[Records for this exercise Boundary: Start]

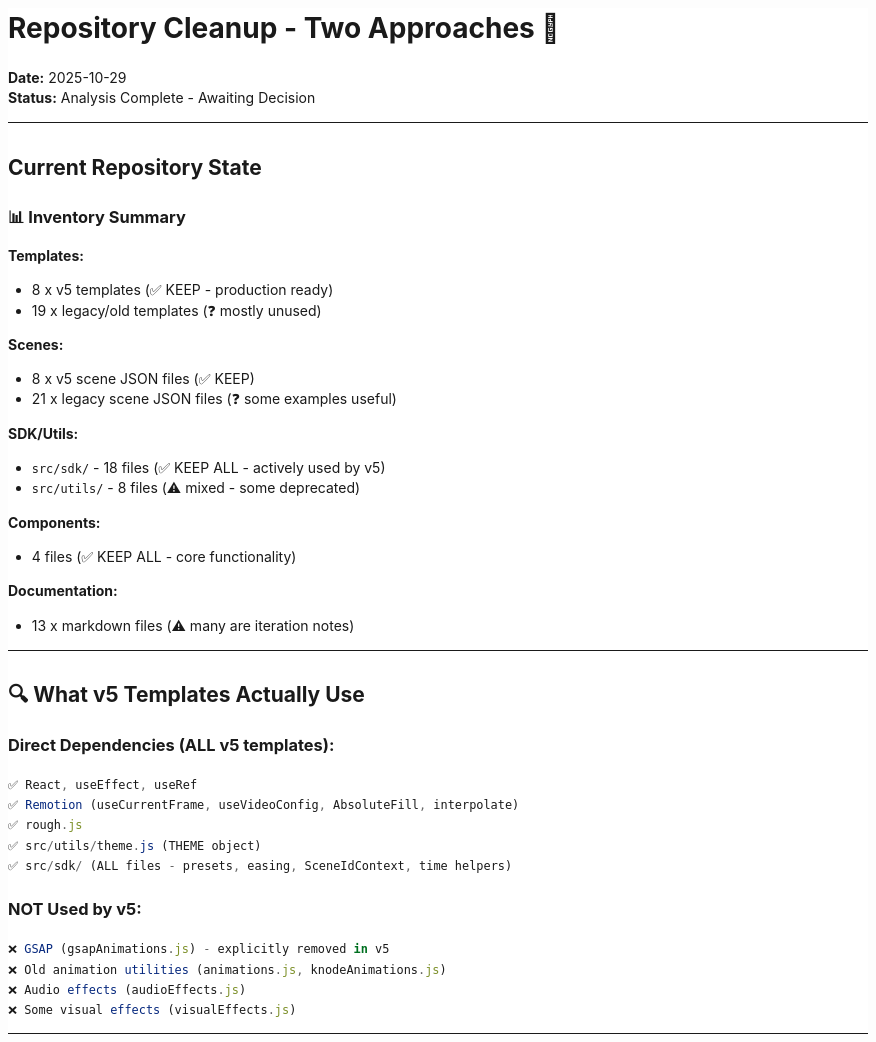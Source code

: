 # Repository Cleanup - Two Approaches 🧹

**Date:** 2025-10-29  
**Status:** Analysis Complete - Awaiting Decision

---

## Current Repository State

### 📊 Inventory Summary

**Templates:**
- 8 x v5 templates (✅ KEEP - production ready)
- 19 x legacy/old templates (❓ mostly unused)

**Scenes:**
- 8 x v5 scene JSON files (✅ KEEP)
- 21 x legacy scene JSON files (❓ some examples useful)

**SDK/Utils:**
- `src/sdk/` - 18 files (✅ KEEP ALL - actively used by v5)
- `src/utils/` - 8 files (⚠️ mixed - some deprecated)

**Components:**
- 4 files (✅ KEEP ALL - core functionality)

**Documentation:**
- 13 x markdown files (⚠️ many are iteration notes)

---

## 🔍 What v5 Templates Actually Use

### Direct Dependencies (ALL v5 templates):
```javascript
✅ React, useEffect, useRef
✅ Remotion (useCurrentFrame, useVideoConfig, AbsoluteFill, interpolate)
✅ rough.js
✅ src/utils/theme.js (THEME object)
✅ src/sdk/ (ALL files - presets, easing, SceneIdContext, time helpers)
```

### NOT Used by v5:
```javascript
❌ GSAP (gsapAnimations.js) - explicitly removed in v5
❌ Old animation utilities (animations.js, knodeAnimations.js)
❌ Audio effects (audioEffects.js)
❌ Some visual effects (visualEffects.js)
```

---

[Records for this exercise Boundary: End]

- [What the task asks] Using the data above, reproduce exactly the lines between those holding "used by v5)" and "## 🔍 What v5 Templates Actually Use", inclusive, and no others.

- [Final answer]
- `src/sdk/` - 18 files (✅ KEEP ALL - actively used by v5)
- `src/utils/` - 8 files (⚠️ mixed - some deprecated)

**Components:**
- 4 files (✅ KEEP ALL - core functionality)

**Documentation:**
- 13 x markdown files (⚠️ many are iteration notes)

---

## 🔍 What v5 Templates Actually Use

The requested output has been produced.